Problem details:
From the line containing "Il percorso del" down to the last line of the records below, restate each line word for word and leave out the rest.

Saved data entries:
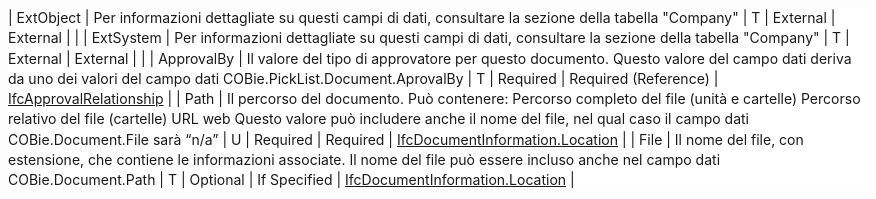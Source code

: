 |   ExtObject   |                                                                         Per informazioni dettagliate su questi campi di dati, consultare la sezione della tabella "Company"                                                                          |  T   |    External    |       External       |                                                                                                                                      |
|   ExtSystem   |                                                                         Per informazioni dettagliate su questi campi di dati, consultare la sezione della tabella "Company"                                                                          |  T   |    External    |       External       |                                                                                                                                      |
|  ApprovalBy   |                                            Il valore del tipo di approvatore per questo documento. Questo valore del campo dati deriva da uno dei valori del campo dati COBie.PickList.Document.AprovalBy                                            |  T   |    Required    | Required (Reference) |      [IfcApprovalRelationship](https://standards.buildingsmart.org/IFC/RELEASE/IFC4_3/HTML/lexical/IfcApprovalRelationship.htm)      |
|     Path      | Il percorso del documento. Può contenere: Percorso completo del file (unità e cartelle) Percorso relativo del file (cartelle) URL web Questo valore può includere anche il nome del file, nel qual caso il campo dati COBie.Document.File sarà “n/a” |  U   |    Required    |       Required       |  [IfcDocumentInformation.Location](https://standards.buildingsmart.org/IFC/RELEASE/IFC4_3/HTML/lexical/IfcDocumentInformation.htm)   |
|     File      |                                                Il nome del file, con estensione, che contiene le informazioni associate. Il nome del file può essere incluso anche nel campo dati COBie.Document.Path                                                |  T   |    Optional    |     If Specified     |  [IfcDocumentInformation.Location](https://standards.buildingsmart.org/IFC/RELEASE/IFC4_3/HTML/lexical/IfcDocumentInformation.htm)   |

Written response:
|     Path      | Il percorso del documento. Può contenere: Percorso completo del file (unità e cartelle) Percorso relativo del file (cartelle) URL web Questo valore può includere anche il nome del file, nel qual caso il campo dati COBie.Document.File sarà “n/a” |  U   |    Required    |       Required       |  [IfcDocumentInformation.Location](https://standards.buildingsmart.org/IFC/RELEASE/IFC4_3/HTML/lexical/IfcDocumentInformation.htm)   |
|     File      |                                                Il nome del file, con estensione, che contiene le informazioni associate. Il nome del file può essere incluso anche nel campo dati COBie.Document.Path                                                |  T   |    Optional    |     If Specified     |  [IfcDocumentInformation.Location](https://standards.buildingsmart.org/IFC/RELEASE/IFC4_3/HTML/lexical/IfcDocumentInformation.htm)   |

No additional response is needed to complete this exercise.